I'll test with the tinker app.

I’ll test with the tinker app.

The same behavior. It successfully connects, breaths cyan for several seconds, and then goes back to rapid flashing cyan. The below message appeared in the console:

{"data":"{\"service\":{\"device\":{\"status\":\"unreachable\"},\"coap\":{\"round_trip\":null},\"cloud\":{\"uptime\":112,\"publish\":{\"sent\":1}}}}","ttl":60,"published_at":"2018-06-14T14:28:18.828Z","coreid":"32002d001947373333353132","name":"spark/device/diagnostics/update"}

and this message appeared another time:

{"data":"{\"device\":{\"power\":{\"battery\":{\"charge\":71.46,\"state\":\"unknown\"},\"source\":\"USB host\"},\"system\":{\"uptime\":34,\"memory\":{\"total\":111616,\"used\":28200}},\"network\":{\"connection\":{\"status\":4,\"error\":0,\"disconnects\":0,\"attempts\":1,\"disconnect\":0},\"signal\":{\"rssi\":-73,\"strength\":50,\"quality\":75.51,\"qualityv\":-6,\"at\":4,\"strengthv\":-73}},\"cloud\":{\"connection\":{\"status\":1,\"error\":0,\"attempts\":1,\"disconnect\":0},\"disconnects\":0,\"publish\":{\"rate_limited\":0},\"coap\":{\"unack\":0}}},\"service\":{\"device\":{\"status\":\"ok\"},\"coap\":{\"round_trip\":1368},\"cloud\":{\"uptime\":1,\"publish\":{\"sent\":1}}}}","ttl":60,"published_at":"2018-06-14T14:30:47.740Z","coreid":"32002d001947373333353132","name":"spark/device/diagnostics/update"}

It's unclear to me whether that message is written by the Particle cloud server or if it is a received message from the Electron.

@archr, what SIM card are you using?

Particle's default SIM. What version of the firmware are you trying to run now?

I am only able to use 0.7.0. Everything else has this bug.

@rickkas7, what could we do to help further the understanding of this issue?

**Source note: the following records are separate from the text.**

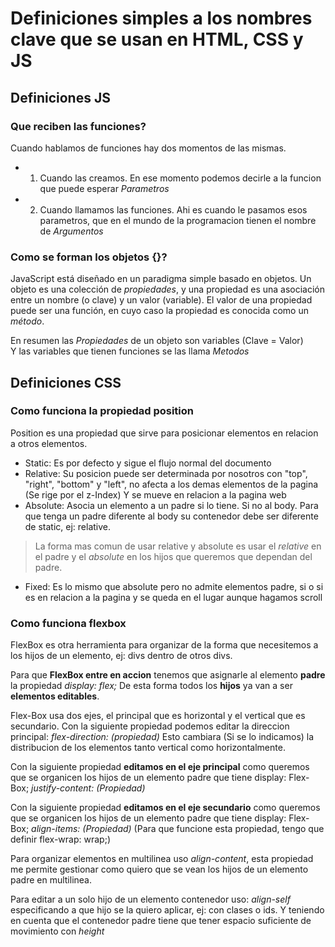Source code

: # Definiciones simples a los nombres clave que se usan en HTML, CSS y JS

## Definiciones JS

### Que reciben las funciones?  

Cuando hablamos de funciones hay dos momentos de las mismas.
- 1. Cuando las creamos. En ese momento podemos decirle a la funcion que puede esperar *Parametros*
- 2. Cuando llamamos las funciones. Ahi es cuando le pasamos esos parametros, que en el mundo de la programacion tienen el nombre de *Argumentos*

### Como se forman los objetos {}?  

JavaScript está diseñado en un paradigma simple basado en objetos. Un objeto es una colección de *propiedades*, y una propiedad es una asociación entre un nombre (o clave) y un valor (variable). El valor de una propiedad puede ser una función, en cuyo caso la propiedad es conocida como un *método*.

En resumen las *Propiedades* de un objeto son variables (Clave = Valor)  
Y las variables que tienen funciones se las llama *Metodos*

## Definiciones CSS

### Como funciona la propiedad position  

Position es una propiedad que sirve para posicionar elementos en relacion a otros elementos.

- Static: Es por defecto y sigue el flujo normal del documento
- Relative: Su posicion puede ser determinada por nosotros con "top", "right", "bottom" y "left", no afecta a los demas elementos de la pagina (Se rige por el z-Index) Y se mueve en relacion a la pagina web 
- Absolute: Asocia un elemento a un padre si lo tiene. Si no al body. Para que tenga un padre diferente al body su contenedor debe ser diferente de static, ej: relative.

> La forma mas comun de usar relative y absolute es usar el *relative* en el padre y el *absolute* en los hijos que queremos que dependan del padre.

- Fixed: Es lo mismo que absolute pero no admite elementos padre, si o si es en relacion a la pagina y se queda en el lugar aunque hagamos scroll

### Como funciona flexbox  

FlexBox es otra herramienta para organizar de la forma que necesitemos a los hijos de un elemento, ej: divs dentro de otros divs.
  
Para que **FlexBox entre en accion** tenemos que asignarle al elemento **padre** la propiedad *display: flex;* De esta forma todos los **hijos** ya van a ser **elementos editables**.
  
Flex-Box usa dos ejes, el principal que es horizontal y el vertical que es secundario. Con la siguiente propiedad podemos editar la direccion principal:
*flex-direction: (propiedad)* Esto cambiara (Si se lo indicamos) la distribucion de los elementos tanto vertical como horizontalmente.
  
Con la siguiente propiedad **editamos en el eje principal** como queremos que se organicen los hijos de un elemento padre que tiene display: Flex-Box; *justify-content: (Propiedad)*

Con la siguiente propiedad **editamos en el eje secundario** como queremos que se organicen los hijos de un elemento padre que tiene display: Flex-Box; *align-items: (Propiedad)* (Para que funcione esta propiedad, tengo que definir flex-wrap: wrap;)

Para organizar elementos en multilinea uso *align-content*, esta propiedad me permite gestionar como quiero que se vean los hijos de un elemento padre en multilinea.
  
Para editar a un solo hijo de un elemento contenedor uso: *align-self* especificando a que hijo se la quiero aplicar, ej: con clases o ids. Y teniendo en cuenta que el contenedor padre tiene que tener espacio suficiente de movimiento con *height*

I can hook an o-scope up to see if voltages are stable. What pin(s) should I be looking at? 3.3V and 5 are obvious contenders, is there anything else as well?

In the datasheet there is a recommendation that Electrons not using the LiPo should have a 470uF elec to handle the surges in current requirement. They are pretty hefty spikes which seem to be beyond the ability of many otherwise overspecified switching regulators to keep up.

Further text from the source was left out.